HOW TO COMPLETE THIS TASK:
Reproduce the section of the listing that begins at the line containing "O que acontece" and finishes at the line containing "### minigames". Include both end lines and nothing beyond them.

PROVIDED RECORDS:
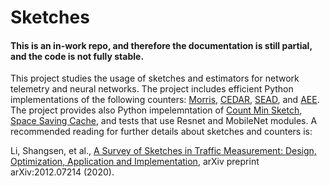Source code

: # Sketches

#### This is an in-work repo, and therefore the documentation is still partial, and the code is not fully stable.
This project studies the usage of sketches and estimators for network telemetry and neural networks.
The project includes efficient Python implementations of the following counters: [Morris](https://www.inf.ed.ac.uk/teaching/courses/exc/reading/morris.pdf), [CEDAR](https://webee.technion.ac.il/~isaac/p/tr11-04_estimators.pdf), [SEAD](https://ieeexplore.ieee.org/document/9537736), and [AEE](https://www.researchgate.net/publication/340859493_Faster_and_More_Accurate_Measurement_through_Additive-Error_Counters).
The project provides also Python impelemntation of [Count Min Sketch](https://www.sciencedirect.com/science/article/abs/pii/S0196677403001913), [Space Saving Cache](https://www.cse.ust.hk/~raywong/comp5331/References/EfficientComputationOfFrequentAndTop-kElementsInDataStreams.pdf), and tests that use Resnet and MobileNet modules.
A recommended reading for further details about sketches and counters is:

Li, Shangsen, et al., [A Survey of Sketches in Traffic Measurement:
Design, Optimization, Application and Implementation](https://arxiv.org/pdf/2012.07214.pdf), arXiv preprint arXiv:2012.07214 (2020).
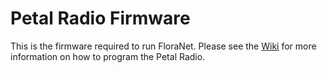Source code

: # Petal Radio Firmware

This is the firmware required to run FloraNet. 
Please see the [Wiki](https://github.com/flora-comms/flora-comms/wiki) for more information on how to program the Petal Radio.
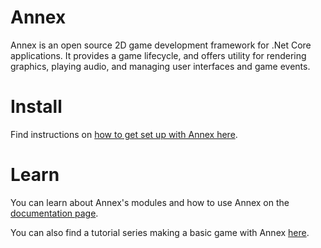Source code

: # Annex
Annex is an open source 2D game development framework for .Net Core applications. It provides a game lifecycle, and offers utility for rendering graphics, playing audio, and managing user interfaces and game events.

# Install
Find instructions on [how to get set up with Annex here](https://github.com/MatthewChrobak/Annex/wiki/Setting-Up).

# Learn
You can learn about Annex's modules and how to use Annex on the [documentation page](https://matthewchrobak.github.io/Annex/).

You can also find a tutorial series making a basic game with Annex [here](https://github.com/MatthewChrobak/Annex/wiki/Building-the-Sample-Project-Part-1).
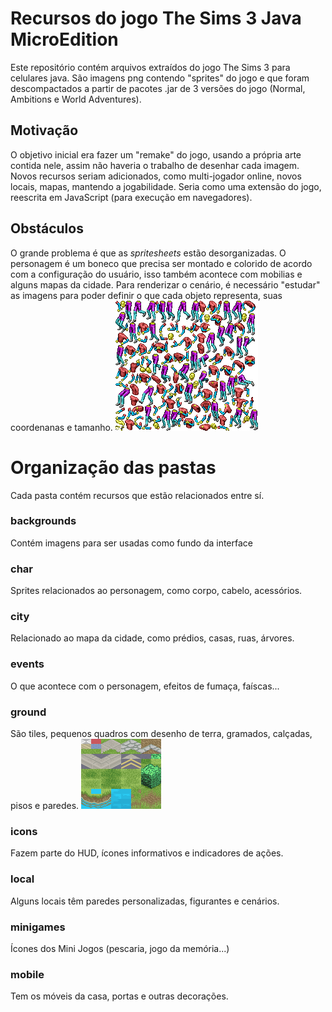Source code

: # Recursos do jogo The Sims 3 Java MicroEdition
Este repositório contém arquivos extraídos do jogo The Sims 3 para
celulares java. São imagens png contendo "sprites" do jogo e que foram
descompactados a partir de pacotes .jar de 3 versões do jogo (Normal,
Ambitions e World Adventures).

## Motivação
O objetivo inicial era fazer um "remake" do jogo, usando a própria arte
contida nele, assim não haveria o trabalho de desenhar cada imagem. Novos
recursos seriam adicionados, como multi-jogador online, novos locais, mapas,
mantendo a jogabilidade. Seria como uma extensão do jogo, reescrita em JavaScript
(para execução em navegadores).

## Obstáculos
O grande problema é que as _spritesheets_ estão desorganizadas. O personagem é um
boneco que precisa ser montado e colorido de acordo com a configuração do usuário,
isso também acontece com mobilias e alguns mapas da cidade. Para renderizar o cenário,
é necessário "estudar" as imagens para poder definir o que cada objeto representa, suas
coordenanas e tamanho.
![boneco](char/76img.png)

# Organização das pastas
Cada pasta contém recursos que estão relacionados entre sí.

### backgrounds
Contém imagens para ser usadas como fundo da interface

### char
Sprites relacionados ao personagem, como corpo, cabelo, acessórios.

### city
Relacionado ao mapa da cidade, como prédios, casas, ruas, árvores.

### events
O que acontece com o personagem, efeitos de fumaça, faíscas...

### ground
São tiles, pequenos quadros com desenho de terra, gramados, calçadas, pisos e paredes.
![pisos e calçadas](ground/2img.png)

### icons
Fazem parte do HUD, ícones informativos e indicadores de ações.

### local
Alguns locais têm paredes personalizadas, figurantes e cenários.

### minigames
Ícones dos Mini Jogos (pescaria, jogo da memória...)

### mobile
Tem os móveis da casa, portas e outras decorações.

THE ANSWER:
O que acontece com o personagem, efeitos de fumaça, faíscas...

### ground
São tiles, pequenos quadros com desenho de terra, gramados, calçadas, pisos e paredes.
![pisos e calçadas](ground/2img.png)

### icons
Fazem parte do HUD, ícones informativos e indicadores de ações.

### local
Alguns locais têm paredes personalizadas, figurantes e cenários.

### minigames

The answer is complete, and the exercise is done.